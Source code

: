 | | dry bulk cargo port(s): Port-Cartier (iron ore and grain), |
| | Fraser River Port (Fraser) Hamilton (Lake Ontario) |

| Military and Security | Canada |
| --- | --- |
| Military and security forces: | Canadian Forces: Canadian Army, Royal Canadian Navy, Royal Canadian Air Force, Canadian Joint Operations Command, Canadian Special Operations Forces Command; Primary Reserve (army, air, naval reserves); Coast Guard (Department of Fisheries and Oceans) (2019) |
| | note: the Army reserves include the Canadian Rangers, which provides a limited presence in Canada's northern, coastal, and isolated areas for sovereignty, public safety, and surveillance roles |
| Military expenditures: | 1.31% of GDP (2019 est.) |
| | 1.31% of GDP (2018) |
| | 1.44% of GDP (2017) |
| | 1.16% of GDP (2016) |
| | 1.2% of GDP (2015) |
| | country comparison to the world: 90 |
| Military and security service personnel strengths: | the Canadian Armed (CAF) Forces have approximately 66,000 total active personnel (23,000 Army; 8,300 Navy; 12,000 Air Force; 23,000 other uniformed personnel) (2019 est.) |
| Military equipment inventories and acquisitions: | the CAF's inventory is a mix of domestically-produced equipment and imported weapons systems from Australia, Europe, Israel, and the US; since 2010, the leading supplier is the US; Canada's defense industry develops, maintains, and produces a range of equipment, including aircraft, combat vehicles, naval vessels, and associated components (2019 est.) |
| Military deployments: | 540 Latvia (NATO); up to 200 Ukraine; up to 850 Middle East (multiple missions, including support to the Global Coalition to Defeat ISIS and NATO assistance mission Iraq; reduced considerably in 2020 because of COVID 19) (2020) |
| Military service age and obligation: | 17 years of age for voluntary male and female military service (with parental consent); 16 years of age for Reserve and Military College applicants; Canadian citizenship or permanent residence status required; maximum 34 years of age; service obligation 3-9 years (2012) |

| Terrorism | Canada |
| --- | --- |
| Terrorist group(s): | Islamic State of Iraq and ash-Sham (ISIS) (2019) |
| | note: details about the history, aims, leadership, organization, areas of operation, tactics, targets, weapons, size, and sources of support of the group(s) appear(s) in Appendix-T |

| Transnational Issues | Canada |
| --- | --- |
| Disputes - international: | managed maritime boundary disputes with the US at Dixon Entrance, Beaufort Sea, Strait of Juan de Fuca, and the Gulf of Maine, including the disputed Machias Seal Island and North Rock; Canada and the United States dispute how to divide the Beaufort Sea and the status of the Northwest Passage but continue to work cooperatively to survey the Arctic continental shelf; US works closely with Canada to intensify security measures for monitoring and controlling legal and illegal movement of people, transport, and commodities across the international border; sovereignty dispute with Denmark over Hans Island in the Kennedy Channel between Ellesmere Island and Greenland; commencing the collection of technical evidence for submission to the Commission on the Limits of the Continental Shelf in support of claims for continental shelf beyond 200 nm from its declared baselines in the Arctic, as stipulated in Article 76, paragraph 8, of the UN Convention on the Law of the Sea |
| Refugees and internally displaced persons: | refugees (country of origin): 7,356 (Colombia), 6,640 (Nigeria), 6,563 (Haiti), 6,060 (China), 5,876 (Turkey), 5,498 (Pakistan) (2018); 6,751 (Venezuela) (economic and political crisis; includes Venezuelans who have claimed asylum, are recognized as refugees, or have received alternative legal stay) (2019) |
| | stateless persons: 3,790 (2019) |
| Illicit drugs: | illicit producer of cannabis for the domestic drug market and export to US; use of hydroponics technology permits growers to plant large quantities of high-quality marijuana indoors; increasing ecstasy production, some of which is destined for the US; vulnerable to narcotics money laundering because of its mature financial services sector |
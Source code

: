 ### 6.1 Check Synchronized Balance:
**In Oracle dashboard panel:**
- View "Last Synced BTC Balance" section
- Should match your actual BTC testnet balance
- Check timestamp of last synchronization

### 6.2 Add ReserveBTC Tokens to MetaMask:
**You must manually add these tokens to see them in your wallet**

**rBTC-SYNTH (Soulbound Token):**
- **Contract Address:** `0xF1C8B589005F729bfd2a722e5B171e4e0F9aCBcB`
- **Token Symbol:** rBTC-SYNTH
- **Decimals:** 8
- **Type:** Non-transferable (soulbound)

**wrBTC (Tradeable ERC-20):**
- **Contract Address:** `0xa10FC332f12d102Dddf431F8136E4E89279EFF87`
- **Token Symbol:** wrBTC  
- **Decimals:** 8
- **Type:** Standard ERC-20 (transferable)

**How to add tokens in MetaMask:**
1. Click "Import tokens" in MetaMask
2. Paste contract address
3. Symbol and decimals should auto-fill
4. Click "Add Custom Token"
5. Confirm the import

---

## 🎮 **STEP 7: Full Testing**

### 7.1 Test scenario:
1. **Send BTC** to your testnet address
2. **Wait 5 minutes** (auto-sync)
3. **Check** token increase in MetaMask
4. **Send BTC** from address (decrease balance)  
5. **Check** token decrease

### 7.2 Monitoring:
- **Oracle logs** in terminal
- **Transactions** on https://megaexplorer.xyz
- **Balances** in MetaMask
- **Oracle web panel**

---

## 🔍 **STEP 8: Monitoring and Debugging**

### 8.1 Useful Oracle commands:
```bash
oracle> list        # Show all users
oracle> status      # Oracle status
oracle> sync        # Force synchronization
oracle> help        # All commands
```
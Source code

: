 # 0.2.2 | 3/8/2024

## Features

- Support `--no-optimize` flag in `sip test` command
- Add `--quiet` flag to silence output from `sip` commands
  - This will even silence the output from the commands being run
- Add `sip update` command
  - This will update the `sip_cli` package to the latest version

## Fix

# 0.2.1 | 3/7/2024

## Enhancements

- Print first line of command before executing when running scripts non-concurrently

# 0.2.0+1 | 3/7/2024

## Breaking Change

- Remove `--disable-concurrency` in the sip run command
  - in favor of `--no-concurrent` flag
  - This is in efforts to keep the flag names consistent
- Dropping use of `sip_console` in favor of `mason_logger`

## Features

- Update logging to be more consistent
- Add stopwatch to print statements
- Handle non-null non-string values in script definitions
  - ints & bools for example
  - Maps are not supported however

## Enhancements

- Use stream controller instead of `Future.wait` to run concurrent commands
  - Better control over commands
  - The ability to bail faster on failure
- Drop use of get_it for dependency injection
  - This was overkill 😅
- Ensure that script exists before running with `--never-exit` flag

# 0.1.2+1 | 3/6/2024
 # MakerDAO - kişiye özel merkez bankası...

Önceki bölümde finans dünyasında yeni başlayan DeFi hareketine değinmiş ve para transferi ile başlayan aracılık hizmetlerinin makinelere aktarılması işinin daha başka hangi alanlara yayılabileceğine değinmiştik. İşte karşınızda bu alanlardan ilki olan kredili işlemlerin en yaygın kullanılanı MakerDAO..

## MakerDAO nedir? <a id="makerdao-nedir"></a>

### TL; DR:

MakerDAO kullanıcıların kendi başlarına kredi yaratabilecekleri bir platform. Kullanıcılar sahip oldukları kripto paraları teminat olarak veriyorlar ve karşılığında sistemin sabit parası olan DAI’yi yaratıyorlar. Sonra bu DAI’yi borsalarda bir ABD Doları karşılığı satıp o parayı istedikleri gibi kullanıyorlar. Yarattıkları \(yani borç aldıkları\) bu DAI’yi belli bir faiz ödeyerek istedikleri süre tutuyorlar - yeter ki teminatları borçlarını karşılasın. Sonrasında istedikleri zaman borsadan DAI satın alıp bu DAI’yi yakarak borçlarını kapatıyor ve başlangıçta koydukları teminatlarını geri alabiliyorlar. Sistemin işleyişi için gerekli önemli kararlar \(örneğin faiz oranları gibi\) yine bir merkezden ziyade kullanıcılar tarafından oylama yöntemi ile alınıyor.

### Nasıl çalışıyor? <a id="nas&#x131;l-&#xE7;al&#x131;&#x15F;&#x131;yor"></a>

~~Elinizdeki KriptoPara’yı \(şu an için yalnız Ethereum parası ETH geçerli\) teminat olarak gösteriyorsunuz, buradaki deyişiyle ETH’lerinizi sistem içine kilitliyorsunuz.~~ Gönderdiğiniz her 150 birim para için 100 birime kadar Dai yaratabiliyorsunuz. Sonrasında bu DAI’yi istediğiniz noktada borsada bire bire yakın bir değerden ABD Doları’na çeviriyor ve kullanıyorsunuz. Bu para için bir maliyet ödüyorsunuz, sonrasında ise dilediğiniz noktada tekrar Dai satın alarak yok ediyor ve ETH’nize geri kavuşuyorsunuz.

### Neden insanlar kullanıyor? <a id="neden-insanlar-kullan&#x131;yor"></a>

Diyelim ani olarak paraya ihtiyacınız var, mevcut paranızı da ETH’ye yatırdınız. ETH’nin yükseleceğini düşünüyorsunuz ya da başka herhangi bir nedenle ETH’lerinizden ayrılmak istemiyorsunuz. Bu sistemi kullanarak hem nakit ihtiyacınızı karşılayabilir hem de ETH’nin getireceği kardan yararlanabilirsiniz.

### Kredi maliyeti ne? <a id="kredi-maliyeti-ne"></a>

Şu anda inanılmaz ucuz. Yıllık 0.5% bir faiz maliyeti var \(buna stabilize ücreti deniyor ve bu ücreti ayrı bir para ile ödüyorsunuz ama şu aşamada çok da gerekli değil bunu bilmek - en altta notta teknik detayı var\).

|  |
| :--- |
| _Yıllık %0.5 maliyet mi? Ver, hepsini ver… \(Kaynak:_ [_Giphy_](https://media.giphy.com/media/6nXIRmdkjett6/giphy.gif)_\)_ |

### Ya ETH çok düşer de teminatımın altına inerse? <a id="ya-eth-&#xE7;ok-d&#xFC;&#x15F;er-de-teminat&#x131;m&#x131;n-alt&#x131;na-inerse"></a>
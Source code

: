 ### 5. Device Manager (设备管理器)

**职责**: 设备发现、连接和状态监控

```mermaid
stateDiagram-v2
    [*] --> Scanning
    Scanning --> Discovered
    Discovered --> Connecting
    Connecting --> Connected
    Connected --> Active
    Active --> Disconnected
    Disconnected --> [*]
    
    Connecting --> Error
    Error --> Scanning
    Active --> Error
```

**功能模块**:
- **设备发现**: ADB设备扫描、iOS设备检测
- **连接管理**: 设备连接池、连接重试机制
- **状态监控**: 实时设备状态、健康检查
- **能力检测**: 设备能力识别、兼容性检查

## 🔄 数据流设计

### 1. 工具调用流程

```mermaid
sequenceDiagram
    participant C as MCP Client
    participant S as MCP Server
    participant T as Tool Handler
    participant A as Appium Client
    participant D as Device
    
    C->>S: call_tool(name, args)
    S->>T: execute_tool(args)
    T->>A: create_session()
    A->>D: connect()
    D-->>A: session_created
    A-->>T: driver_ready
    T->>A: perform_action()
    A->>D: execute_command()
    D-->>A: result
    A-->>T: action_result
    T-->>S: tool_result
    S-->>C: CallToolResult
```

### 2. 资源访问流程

INSTRUCTIONS FOR THE TASK> Check the lines above and copy each one that includes "participant".

ANSWER SECTION>
    participant C as MCP Client
    participant S as MCP Server
    participant T as Tool Handler
    participant A as Appium Client
    participant D as Device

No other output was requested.